W e don’t know yet what will happen in the presidential election, but the odds clearly favor a Joe Biden victory, and even more strongly favor the Democrats holding the House. Harry Truman in 1948 was the only president whose party retook the House before the end of his presidency, after losing it. If Biden wins, much of his agenda will thus depend on whether Democrats take the Senate. If Trump pulls out a surprise victory, his ability to keep confirming judges at a brisk clip will likewise depend on the Senate. In some ways, control of the Senate may be even more important over the next two years than control of the White House. Democrats need a net gain of four Senate seats to gain control, or three to create an evenly divided Senate in which the vice president casts deciding votes.

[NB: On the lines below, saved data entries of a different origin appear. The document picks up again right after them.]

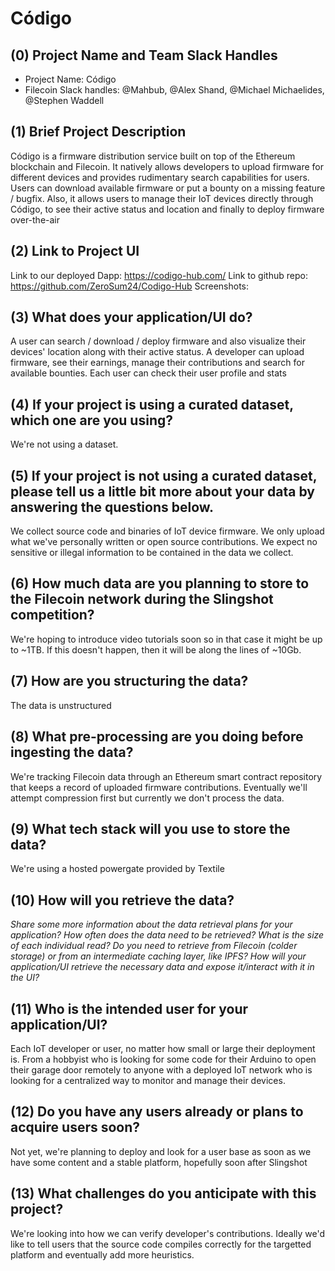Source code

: # Código

## (0) Project Name and Team Slack Handles

- Project Name: Código
- Filecoin Slack handles: @Mahbub, @Alex Shand, @Michael Michaelides, @Stephen Waddell

## (1) Brief Project Description

Código is a firmware distribution service built on top of the Ethereum blockchain and Filecoin. It natively allows developers to upload firmware for different devices and provides rudimentary search capabilities for users. Users can download available firmware or put a bounty on a missing feature / bugfix. Also, it allows users to manage their IoT devices directly through Código, to see their active status and location and finally to deploy firmware over-the-air

## (2) Link to Project UI

Link to our deployed Dapp: https://codigo-hub.com/
Link to github repo: https://github.com/ZeroSum24/Codigo-Hub
Screenshots: 

## (3) What does your application/UI do?

A user can search / download / deploy firmware and also visualize their devices' location along with their active status. A developer can upload firmware, see their earnings, manage their contributions and search for available bounties. Each user can check their user profile and stats

## (4) If your project is using a curated dataset, which one are you using?

We're not using a dataset.

## (5) If your project is not using a curated dataset, please tell us a little bit more about your data by answering the questions below.

We collect source code and binaries of IoT device firmware. We only upload what we've personally written or open source contributions. We expect no sensitive or illegal information to be contained in the data we collect.

## (6) How much data are you planning to store to the Filecoin network during the Slingshot competition?

We're hoping to introduce video tutorials soon so in that case it might be up to ~1TB. If this doesn't happen, then it will be along the lines of ~10Gb.

## (7) How are you structuring the data?

The data is unstructured

## (8) What pre-processing are you doing before ingesting the data?

We're tracking Filecoin data through an Ethereum smart contract repository that keeps a record of uploaded firmware contributions. Eventually we'll attempt compression first but currently we don't process the data. 

## (9)  What tech stack will you use to store the data?

We're using a hosted powergate provided by Textile

## (10) How will you retrieve the data?

*Share some more information about the data retrieval plans for your application? How often does the data need to be retrieved? What is the size of each individual read? Do you need to retrieve from Filecoin (colder storage) or from an intermediate caching layer, like IPFS? How will your application/UI retrieve the necessary data and expose it/interact with it in the UI?*

## (11) Who is the intended user for your application/UI?

Each IoT developer or user, no matter how small or large their deployment is. From a hobbyist who is looking for some code for their Arduino to open their garage door remotely to anyone with a deployed IoT network who is looking for a centralized way to monitor and manage their devices.

## (12) Do you have any users already or plans to acquire users soon?

Not yet, we're planning to deploy and look for a user base as soon as we have some content and a stable platform, hopefully soon after Slingshot

## (13) What challenges do you anticipate with this project?

We're looking into how we can verify developer's contributions. Ideally we'd like to tell users that the source code compiles correctly for the targetted platform and eventually add more heuristics.
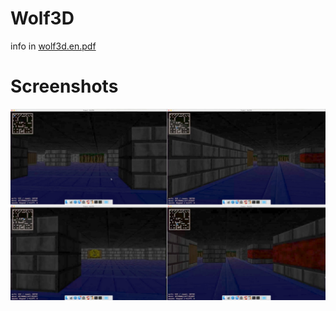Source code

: # Wolf3D
info in [wolf3d.en.pdf](wolf3d.en.pdf)

# Screenshots
![alt text](https://github.com/ACEAkmoon/Wolf3D/blob/master/ExampleScreenshots.jpg)
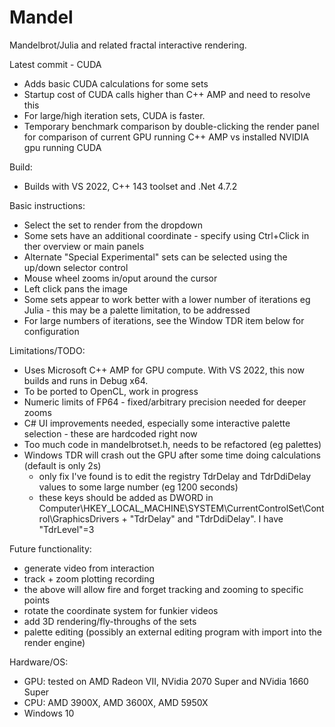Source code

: # Mandel
Mandelbrot/Julia and related fractal interactive rendering.

Latest commit - CUDA
- Adds basic CUDA calculations for some sets
- Startup cost of CUDA calls higher than C++ AMP and need to resolve this
- For large/high iteration sets, CUDA is faster.
- Temporary benchmark comparison by double-clicking the render panel for comparison of current GPU running C++ AMP vs installed NVIDIA gpu running CUDA

Build:
- Builds with VS 2022, C++ 143 toolset and .Net 4.7.2

Basic instructions:
- Select the set to render from the dropdown
- Some sets have an additional coordinate - specify using Ctrl+Click in ther overview or main panels
- Alternate "Special Experimental" sets can be selected using the up/down selector control
- Mouse wheel zooms in/oput around the cursor
- Left click pans the image
- Some sets appear to work better with a lower number of iterations eg Julia - this may be a palette limitation, to be addressed
- For large numbers of iterations, see the Window TDR item below for configuration

Limitations/TODO:
- Uses Microsoft C++ AMP for GPU compute.  With VS 2022, this now builds and runs in Debug x64.
- To be ported to OpenCL, work in progress
- Numeric limits of FP64 - fixed/arbitrary precision needed for deeper zooms
- C# UI improvements needed, especially some interactive palette selection - these are hardcoded right now
- Too much code in mandelbrotset.h, needs to be refactored (eg palettes)
- Windows TDR will crash out the GPU after some time doing calculations (default is only 2s)
  - only fix I've found is to edit the registry TdrDelay and TdrDdiDelay values to some large number (eg 1200 seconds)
  - these keys should be added as DWORD in Computer\HKEY_LOCAL_MACHINE\SYSTEM\CurrentControlSet\Control\GraphicsDrivers + "TdrDelay" and "TdrDdiDelay".  I have "TdrLevel"=3

Future functionality:
- generate video from interaction
- track + zoom plotting recording
- the above will allow fire and forget tracking and zooming to specific points
- rotate the coordinate system for funkier videos
- add 3D rendering/fly-throughs of the sets
- palette editing (possibly an external editing program with import into the render engine)

Hardware/OS:
- GPU: tested on AMD Radeon VII, NVidia 2070 Super and NVidia 1660 Super
- CPU: AMD 3900X, AMD 3600X, AMD 5950X
- Windows 10

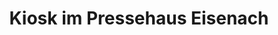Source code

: ---
title: "Kiosk im Pressehaus Eisenach"
url: /eisenach/kiosk-im-pressehaus-eisenach/
shop: Kiosk
---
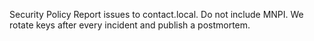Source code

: Security Policy
Report issues to contact.local. Do not include MNPI. We rotate keys after every incident and publish a postmortem.
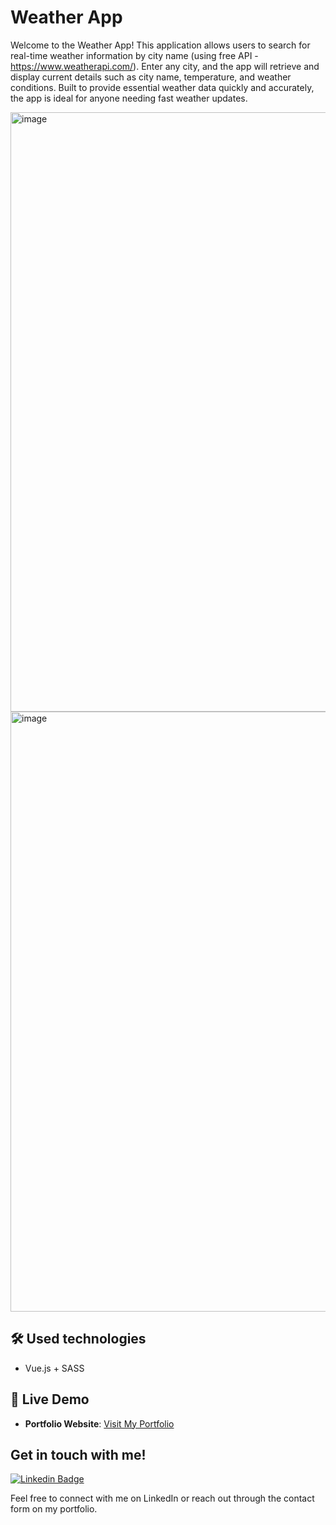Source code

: # Weather App

Welcome to the Weather App! This application allows users to search for real-time weather information by city name (using free API - https://www.weatherapi.com/). Enter any city, and the app will retrieve and display current details such as city name, temperature, and weather conditions. Built to provide essential weather data quickly and accurately, the app is ideal for anyone needing fast weather updates.

<img width="959" alt="image" src="https://github.com/user-attachments/assets/5c929365-d416-4b86-9478-ee62ca41e308">
<img width="960" alt="image" src="https://github.com/user-attachments/assets/b53a5023-af60-458b-87b5-03c5184d5302">

## 🛠 Used technologies

- Vue.js + SASS

## 🔗 Live Demo

- **Portfolio Website**: [Visit My Portfolio](https://anastasiya145.github.io/portfolio_bulma/)

## Get in touch with me!

[![Linkedin Badge](https://img.shields.io/badge/-linkedin-blue?style=flat&logo=Linkedin&logoColor=white)](https://www.linkedin.com/in/anastasiya-ivanova-494567109/)

Feel free to connect with me on LinkedIn or reach out through the contact form on my portfolio.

As of now, the polling shows a close, competitive contest in the Senate. The RealClearPolitics averages favor the Democrats gaining the four seats they need, picking up Colorado from Cory Gardner, Maine from Susan Collins, Arizona from Martha McSally, North Carolina from Thom Tillis, and Iowa from Joni Ernst, while losing Doug Jones in Alabama. Polling may be reliable, but it could also be missing something. Even aside from the general issues why polls missed Republican voters in 2016 and 2018, we may be dealing with a particularly high-turnout election, which could do unpredictable things if there are a lot of the kinds of voters who are hard to capture in polls. So, we should be thinking less about what we see as certainties in the polling, and more about ranges of possible outcomes.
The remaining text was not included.